GIVEN DATA START

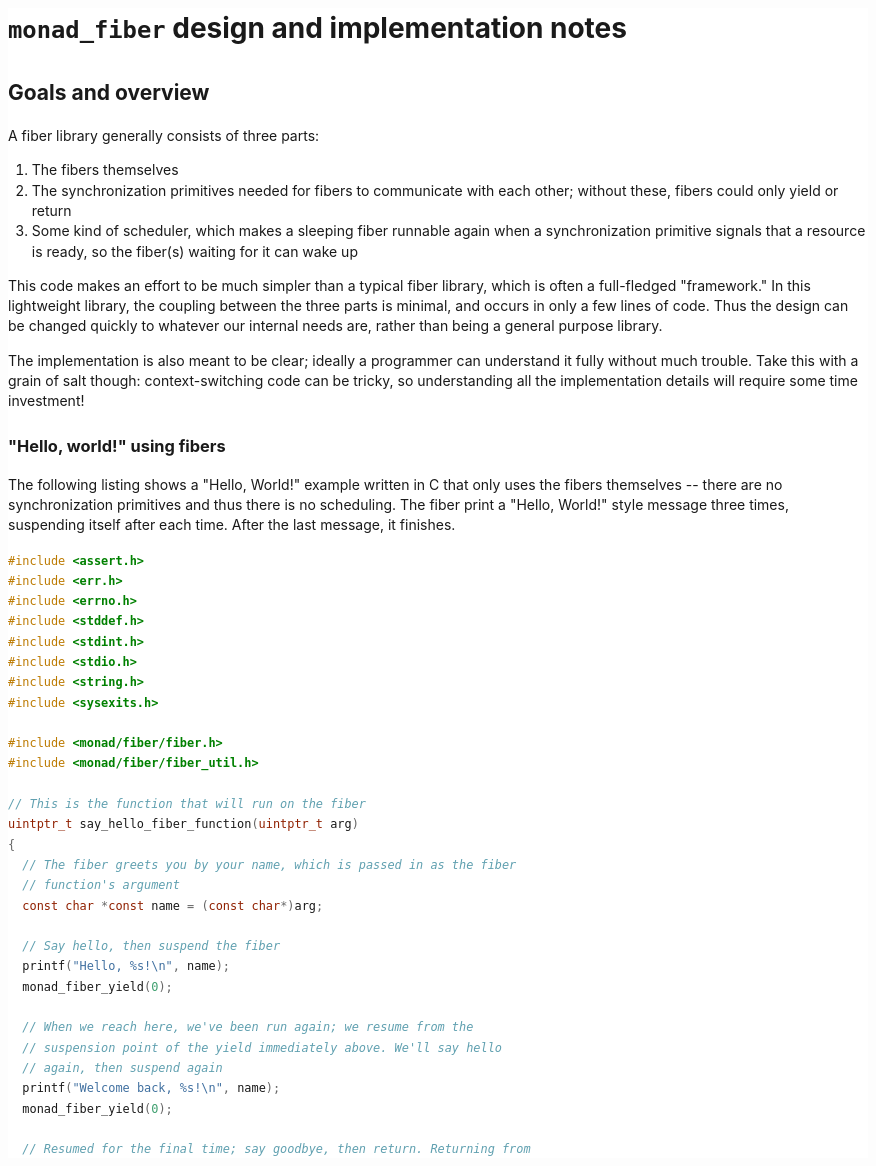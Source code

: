 # `monad_fiber` design and implementation notes

## Goals and overview

A fiber library generally consists of three parts:

1. The fibers themselves
2. The synchronization primitives needed for fibers to communicate
   with each other; without these, fibers could only yield or
   return
3. Some kind of scheduler, which makes a sleeping fiber runnable
   again when a synchronization primitive signals that a resource
   is ready, so the fiber(s) waiting for it can wake up

This code makes an effort to be much simpler than a typical fiber library,
which is often a full-fledged "framework." In this lightweight library,
the coupling between the three parts is minimal, and occurs in only a few
lines of code. Thus the design can be changed quickly to whatever our
internal needs are, rather than being a general purpose library.

The implementation is also meant to be clear;  ideally a programmer can
understand it fully without much trouble. Take this with a grain of salt
though: context-switching code can be tricky, so understanding all the
implementation details will require some time investment!

### "Hello, world!" using fibers

The following listing shows a "Hello, World!" example written in C that
only uses  the fibers themselves -- there are no synchronization primitives
and thus there is no scheduling. The fiber print a "Hello, World!" style
message three times, suspending itself after each time. After the last
message, it finishes.

```.c
#include <assert.h>
#include <err.h>
#include <errno.h>
#include <stddef.h>
#include <stdint.h>
#include <stdio.h>
#include <string.h>
#include <sysexits.h>

#include <monad/fiber/fiber.h>
#include <monad/fiber/fiber_util.h>

// This is the function that will run on the fiber
uintptr_t say_hello_fiber_function(uintptr_t arg)
{
  // The fiber greets you by your name, which is passed in as the fiber
  // function's argument
  const char *const name = (const char*)arg;

  // Say hello, then suspend the fiber
  printf("Hello, %s!\n", name);
  monad_fiber_yield(0);

  // When we reach here, we've been run again; we resume from the
  // suspension point of the yield immediately above. We'll say hello
  // again, then suspend again
  printf("Welcome back, %s!\n", name);
  monad_fiber_yield(0);

  // Resumed for the final time; say goodbye, then return. Returning from
```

GIVEN DATA END

Find the line that contains "understand it fully". Copy it and every line after it to the end of the records, exactly, and nothing more.

* **EXERCISE RESULT**
understand it fully without much trouble. Take this with a grain of salt
though: context-switching code can be tricky, so understanding all the
implementation details will require some time investment!

### "Hello, world!" using fibers

The following listing shows a "Hello, World!" example written in C that
only uses  the fibers themselves -- there are no synchronization primitives
and thus there is no scheduling. The fiber print a "Hello, World!" style
message three times, suspending itself after each time. After the last
message, it finishes.

```.c
#include <assert.h>
#include <err.h>
#include <errno.h>
#include <stddef.h>
#include <stdint.h>
#include <stdio.h>
#include <string.h>
#include <sysexits.h>

#include <monad/fiber/fiber.h>
#include <monad/fiber/fiber_util.h>

// This is the function that will run on the fiber
uintptr_t say_hello_fiber_function(uintptr_t arg)
{
  // The fiber greets you by your name, which is passed in as the fiber
  // function's argument
  const char *const name = (const char*)arg;

  // Say hello, then suspend the fiber
  printf("Hello, %s!\n", name);
  monad_fiber_yield(0);

  // When we reach here, we've been run again; we resume from the
  // suspension point of the yield immediately above. We'll say hello
  // again, then suspend again
  printf("Welcome back, %s!\n", name);
  monad_fiber_yield(0);

  // Resumed for the final time; say goodbye, then return. Returning from
```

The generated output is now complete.